Chronic obstructive pulmonary disease (COPD) is a common disease in the respiratory system of the elderly, especially in the winter when the climate changes dramatically and the temperature drops abruptly, it is most likely to occur repeatedly due to upper respiratory tract infection, which brings many inconveniences to the life of the elderly. Therefore, once diagnosed as COPD, we must go to a doctor in time and take professional and standardized treatment. Patients with COPD insist on daily home oxygen therapy, at least 7-8 hours a day, mainly 5 liter oxygen concentrator, and must be equipped with oxygen concentration detection and temperature detection.

 

Home oxygen therapy:

How many liters of oxygen concentrator do COPD patients need?

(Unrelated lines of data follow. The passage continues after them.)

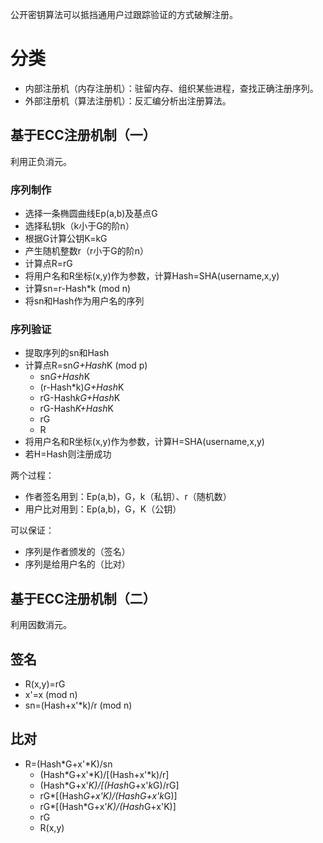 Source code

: 公开密钥算法可以抵挡通用户过跟踪验证的方式破解注册。

# 分类
- 内部注册机（内存注册机）：驻留内存、组织某些进程，查找正确注册序列。
- 外部注册机（算法注册机）：反汇编分析出注册算法。

## 基于ECC注册机制（一）

利用正负消元。

### 序列制作
- 选择一条椭圆曲线Ep(a,b)及基点G
- 选择私钥k（k小于G的阶n）
- 根据G计算公钥K=kG
- 产生随机整数r（r小于G的阶n）
- 计算点R=rG
- 将用户名和R坐标(x,y)作为参数，计算Hash=SHA(username,x,y)
- 计算sn=r-Hash*k (mod n)
- 将sn和Hash作为用户名的序列

### 序列验证
- 提取序列的sn和Hash
- 计算点R=sn*G+Hash*K (mod p)
  - sn*G+Hash*K
  - (r-Hash*k)*G+Hash*K
  - rG-Hash*kG+Hash*K
  - rG-Hash*K+Hash*K
  - rG
  - R
- 将用户名和R坐标(x,y)作为参数，计算H=SHA(username,x,y)
- 若H=Hash则注册成功

两个过程：
- 作者签名用到：Ep(a,b)，G，k（私钥）、r（随机数）
- 用户比对用到：Ep(a,b)，G，K（公钥）

可以保证：
- 序列是作者颁发的（签名）
- 序列是给用户名的（比对）

## 基于ECC注册机制（二）

利用因数消元。

## 签名
- R(x,y)=rG
- x'=x (mod n)
- sn=(Hash+x'*k)/r (mod n)

## 比对
- R=(Hash*G+x'*K)/sn
  - (Hash*G+x'*K)/[(Hash+x'*k)/r]
  - (Hash*G+x'*K)/[(Hash*G+x'*k*G)/rG]
  - rG*[(Hash*G+x'*K)/(Hash*G+x'k*G)]
  - rG*[(Hash*G+x'*K)/(Hash*G+x'K)]
  - rG
  - R(x,y)
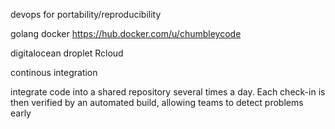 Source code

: devops for portability/reproducibility

golang
docker
https://hub.docker.com/u/chumbleycode

digitalocean droplet
Rcloud

continous integration

integrate code into a shared repository several times a day. Each check-in is then verified by an automated build, allowing teams to detect problems early
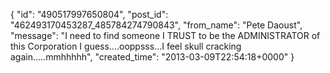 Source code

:  {
   "id": "490517997650804",
   "post_id": "462493170453287_485784274790843",
   "from_name": "Pete Daoust",
   "message": "I need to find someone I TRUST to be the ADMINISTRATOR of this Corporation I guess....ooppsss...I feel skull cracking again.....mmhhhhh",
   "created_time": "2013-03-09T22:54:18+0000"
 }
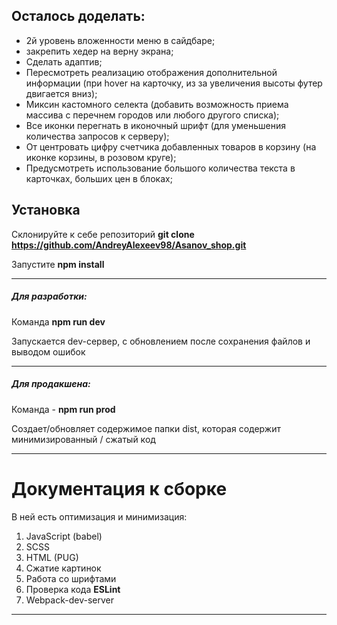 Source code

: ## Осталось доделать: 

- 2й уровень вложенности меню в сайдбаре;
- закрепить хедер на верну экрана;
- Сделать адаптив;
- Пересмотреть реализацию отображения дополнительной информации (при hover на карточку, из за увеличения высоты футер двигается вниз);
- Миксин кастомного селекта (добавить возможность приема массива с перечнем городов или любого другого списка);
- Все иконки перегнать в иконочный шрифт (для уменьшения количества запросов к серверу);
- От центровать цифру счетчика добавленных товаров в корзину (на иконке корзины, в розовом круге);
- Предусмотреть использование большого количества текста в карточках, больших цен в блоках;


## Установка

Склонируйте к себе репозиторий **git clone https://github.com/AndreyAlexeev98/Asanov_shop.git**

Запустите  **npm install**

---

##### Для разработки:

Команда **npm run dev**

Запускается dev-сервер, с обновлением после сохранения файлов и выводом ошибок

---

##### Для продакшена:

Команда - **npm run prod**

Создает/обновляет содержимое папки dist, которая содержит минимизированный / сжатый код

---

# Документация к сборке

В ней есть оптимизация и минимизация:

1. JavaScript (babel)
2. SCSS
3. HTML (PUG)
4. Сжатие картинок
5. Работа со шрифтами
6. Проверка кода **ESLint**
7. Webpack-dev-server

---- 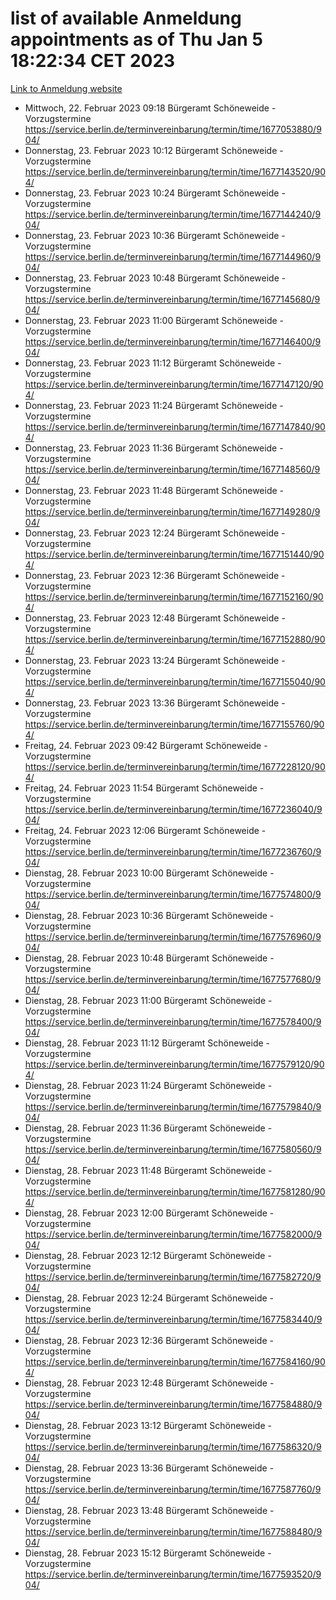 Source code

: # list of available Anmeldung appointments as of Thu Jan  5 18:22:34 CET 2023
[Link to Anmeldung website](https://service.berlin.de/terminvereinbarung/termin/tag.php?termin=0&anliegen[]=120686&dienstleisterlist=122210,122217,327316,122219,327312,122227,327314,122231,327346,122243,327348,122252,329742,122260,329745,122262,329748,122254,329751,122271,327278,122273,327274,122277,327276,330436,122280,327294,122282,327290,122284,327292,327539,122291,327270,122285,327266,122286,327264,122296,327268,150230,329760,122301,327282,122297,327286,122294,327284,122312,329763,122314,329775,122304,327330,122311,327334,122309,327332,122281,327352,122279,329772,122276,327324,122274,327326,122267,329766,122246,327318,122251,327320,122257,327322,122208,327298,122226,327300,121362,121364&herkunft=http%3A%2F%2Fservice.berlin.de%2Fdienstleistung%2F120686%2F)
- Mittwoch, 22. Februar 2023 09:18 Bürgeramt Schöneweide - Vorzugstermine https://service.berlin.de/terminvereinbarung/termin/time/1677053880/904/
- Donnerstag, 23. Februar 2023 10:12 Bürgeramt Schöneweide - Vorzugstermine https://service.berlin.de/terminvereinbarung/termin/time/1677143520/904/
- Donnerstag, 23. Februar 2023 10:24 Bürgeramt Schöneweide - Vorzugstermine https://service.berlin.de/terminvereinbarung/termin/time/1677144240/904/
- Donnerstag, 23. Februar 2023 10:36 Bürgeramt Schöneweide - Vorzugstermine https://service.berlin.de/terminvereinbarung/termin/time/1677144960/904/
- Donnerstag, 23. Februar 2023 10:48 Bürgeramt Schöneweide - Vorzugstermine https://service.berlin.de/terminvereinbarung/termin/time/1677145680/904/
- Donnerstag, 23. Februar 2023 11:00 Bürgeramt Schöneweide - Vorzugstermine https://service.berlin.de/terminvereinbarung/termin/time/1677146400/904/
- Donnerstag, 23. Februar 2023 11:12 Bürgeramt Schöneweide - Vorzugstermine https://service.berlin.de/terminvereinbarung/termin/time/1677147120/904/
- Donnerstag, 23. Februar 2023 11:24 Bürgeramt Schöneweide - Vorzugstermine https://service.berlin.de/terminvereinbarung/termin/time/1677147840/904/
- Donnerstag, 23. Februar 2023 11:36 Bürgeramt Schöneweide - Vorzugstermine https://service.berlin.de/terminvereinbarung/termin/time/1677148560/904/
- Donnerstag, 23. Februar 2023 11:48 Bürgeramt Schöneweide - Vorzugstermine https://service.berlin.de/terminvereinbarung/termin/time/1677149280/904/
- Donnerstag, 23. Februar 2023 12:24 Bürgeramt Schöneweide - Vorzugstermine https://service.berlin.de/terminvereinbarung/termin/time/1677151440/904/
- Donnerstag, 23. Februar 2023 12:36 Bürgeramt Schöneweide - Vorzugstermine https://service.berlin.de/terminvereinbarung/termin/time/1677152160/904/
- Donnerstag, 23. Februar 2023 12:48 Bürgeramt Schöneweide - Vorzugstermine https://service.berlin.de/terminvereinbarung/termin/time/1677152880/904/
- Donnerstag, 23. Februar 2023 13:24 Bürgeramt Schöneweide - Vorzugstermine https://service.berlin.de/terminvereinbarung/termin/time/1677155040/904/
- Donnerstag, 23. Februar 2023 13:36 Bürgeramt Schöneweide - Vorzugstermine https://service.berlin.de/terminvereinbarung/termin/time/1677155760/904/
- Freitag, 24. Februar 2023 09:42 Bürgeramt Schöneweide - Vorzugstermine https://service.berlin.de/terminvereinbarung/termin/time/1677228120/904/
- Freitag, 24. Februar 2023 11:54 Bürgeramt Schöneweide - Vorzugstermine https://service.berlin.de/terminvereinbarung/termin/time/1677236040/904/
- Freitag, 24. Februar 2023 12:06 Bürgeramt Schöneweide - Vorzugstermine https://service.berlin.de/terminvereinbarung/termin/time/1677236760/904/
- Dienstag, 28. Februar 2023 10:00 Bürgeramt Schöneweide - Vorzugstermine https://service.berlin.de/terminvereinbarung/termin/time/1677574800/904/
- Dienstag, 28. Februar 2023 10:36 Bürgeramt Schöneweide - Vorzugstermine https://service.berlin.de/terminvereinbarung/termin/time/1677576960/904/
- Dienstag, 28. Februar 2023 10:48 Bürgeramt Schöneweide - Vorzugstermine https://service.berlin.de/terminvereinbarung/termin/time/1677577680/904/
- Dienstag, 28. Februar 2023 11:00 Bürgeramt Schöneweide - Vorzugstermine https://service.berlin.de/terminvereinbarung/termin/time/1677578400/904/
- Dienstag, 28. Februar 2023 11:12 Bürgeramt Schöneweide - Vorzugstermine https://service.berlin.de/terminvereinbarung/termin/time/1677579120/904/
- Dienstag, 28. Februar 2023 11:24 Bürgeramt Schöneweide - Vorzugstermine https://service.berlin.de/terminvereinbarung/termin/time/1677579840/904/
- Dienstag, 28. Februar 2023 11:36 Bürgeramt Schöneweide - Vorzugstermine https://service.berlin.de/terminvereinbarung/termin/time/1677580560/904/
- Dienstag, 28. Februar 2023 11:48 Bürgeramt Schöneweide - Vorzugstermine https://service.berlin.de/terminvereinbarung/termin/time/1677581280/904/
- Dienstag, 28. Februar 2023 12:00 Bürgeramt Schöneweide - Vorzugstermine https://service.berlin.de/terminvereinbarung/termin/time/1677582000/904/
- Dienstag, 28. Februar 2023 12:12 Bürgeramt Schöneweide - Vorzugstermine https://service.berlin.de/terminvereinbarung/termin/time/1677582720/904/
- Dienstag, 28. Februar 2023 12:24 Bürgeramt Schöneweide - Vorzugstermine https://service.berlin.de/terminvereinbarung/termin/time/1677583440/904/
- Dienstag, 28. Februar 2023 12:36 Bürgeramt Schöneweide - Vorzugstermine https://service.berlin.de/terminvereinbarung/termin/time/1677584160/904/
- Dienstag, 28. Februar 2023 12:48 Bürgeramt Schöneweide - Vorzugstermine https://service.berlin.de/terminvereinbarung/termin/time/1677584880/904/
- Dienstag, 28. Februar 2023 13:12 Bürgeramt Schöneweide - Vorzugstermine https://service.berlin.de/terminvereinbarung/termin/time/1677586320/904/
- Dienstag, 28. Februar 2023 13:36 Bürgeramt Schöneweide - Vorzugstermine https://service.berlin.de/terminvereinbarung/termin/time/1677587760/904/
- Dienstag, 28. Februar 2023 13:48 Bürgeramt Schöneweide - Vorzugstermine https://service.berlin.de/terminvereinbarung/termin/time/1677588480/904/
- Dienstag, 28. Februar 2023 15:12 Bürgeramt Schöneweide - Vorzugstermine https://service.berlin.de/terminvereinbarung/termin/time/1677593520/904/

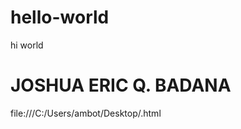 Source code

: # hello-world
hi world


<html>
  <head>
    <h1>JOSHUA ERIC Q. BADANA</h1>
  </head>
  file:///C:/Users/ambot/Desktop/.html
</html>

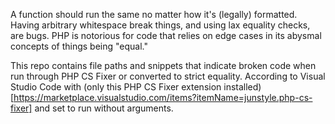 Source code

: A function should run the same no matter how it's (legally) formatted.
Having arbitrary whitespace break things, and using lax equality checks, are bugs.
PHP is notorious for code that relies on edge cases in its abysmal concepts of things being "equal."

This repo contains file paths and snippets that indicate broken code when run through PHP CS Fixer or converted to strict equality.
According to Visual Studio Code with
(only this PHP CS Fixer extension installed)[https://marketplace.visualstudio.com/items?itemName=junstyle.php-cs-fixer]
and set to run without arguments.
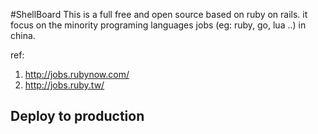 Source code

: #ShellBoard 
This is a full free and open source based on ruby on rails. it focus on the minority programing languages jobs (eg: ruby, go, lua ..) in china. 

ref: 

1. http://jobs.rubynow.com/   
2. http://jobs.ruby.tw/   


## Deploy to production


####



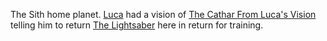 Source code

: The Sith home planet. [Luca](../Characters/PCs/Luca.md) had a vision of [The Cathar From Luca's Vision](../Characters/NPC/The%20Cathar%20From%20Luca's%20Vision.md) telling him to return [The Lightsaber](../Plot/The%20Lightsaber.md) here in return for training. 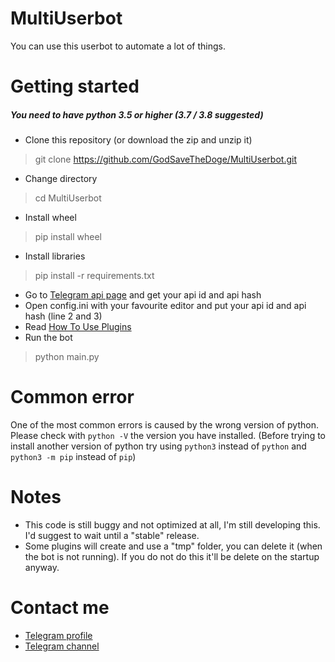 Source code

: # MultiUserbot
You can use this userbot to automate a lot of things.

# Getting started
##### You need to have python 3.5 or higher (3.7 / 3.8 suggested)

- Clone this repository (or download the zip and unzip it)
> git clone https://github.com/GodSaveTheDoge/MultiUserbot.git
- Change directory
> cd MultiUserbot
- Install wheel
> pip install wheel
- Install libraries
> pip install -r requirements.txt
- Go to [Telegram api page](https://my.telegram.org/apps) and get your api id and api hash
- Open config.ini with your favourite editor and put your api id and api hash (line 2 and 3)
- Read [How To Use Plugins](plugins/HowToUsePlugins.md)
- Run the bot
> python main.py 


# Common error
One of the most common errors is caused by the wrong version of python. Please check with `python -V` the version you have installed.
(Before trying to install another version of python try using `python3` instead of `python` and `python3 -m pip` instead of `pip`)

# Notes
- This code is still buggy and not optimized at all, I'm still developing this. I'd suggest to wait until a "stable" release.
- Some plugins will create and use a "tmp" folder, you can delete it (when the bot is not running). If you do not do this it'll be delete on the startup anyway.

# Contact me
- [Telegram profile](https://t.me/GodSaveTheDoge)
- [Telegram channel](https://t.me/GodSaveTheBots)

Family oxygen therapy requires 3-10 L oxygen concentrator (depending on the condition). According to the relationship between the inhaled oxygen concentration and flow, only 41% of the oxygen in the patient's body is inhaled by the 5 litre oxygen concentrator, which is the value under ideal conditions. In fact, the oxygen inhaled by the 5 litre oxygen concentrator in the patient with chronic obstructive pulmonary disease is more than 30%, that is to say, the doctor said that the patient should use the oxygen with the low oxygen concentration of about 30 to discharge, which means that the 5 litre oxygen concentrator, whether the patient uses 3, 5 or 10 liters, depends on the patient's blood oxygen saturation The harmony degree is above 90% (generally 94%) as the goal. For example, if a patient with COPD uses a 5 liter machine but the blood oxygen saturation is below 90, then a large flow oxygen concentrator with a 5 liter or above should be used. Oxygen therapy time: 7-8 hours at least, many patient need more than 10 hours or more every day, Some patient which who are serious need more than 20 hours every day.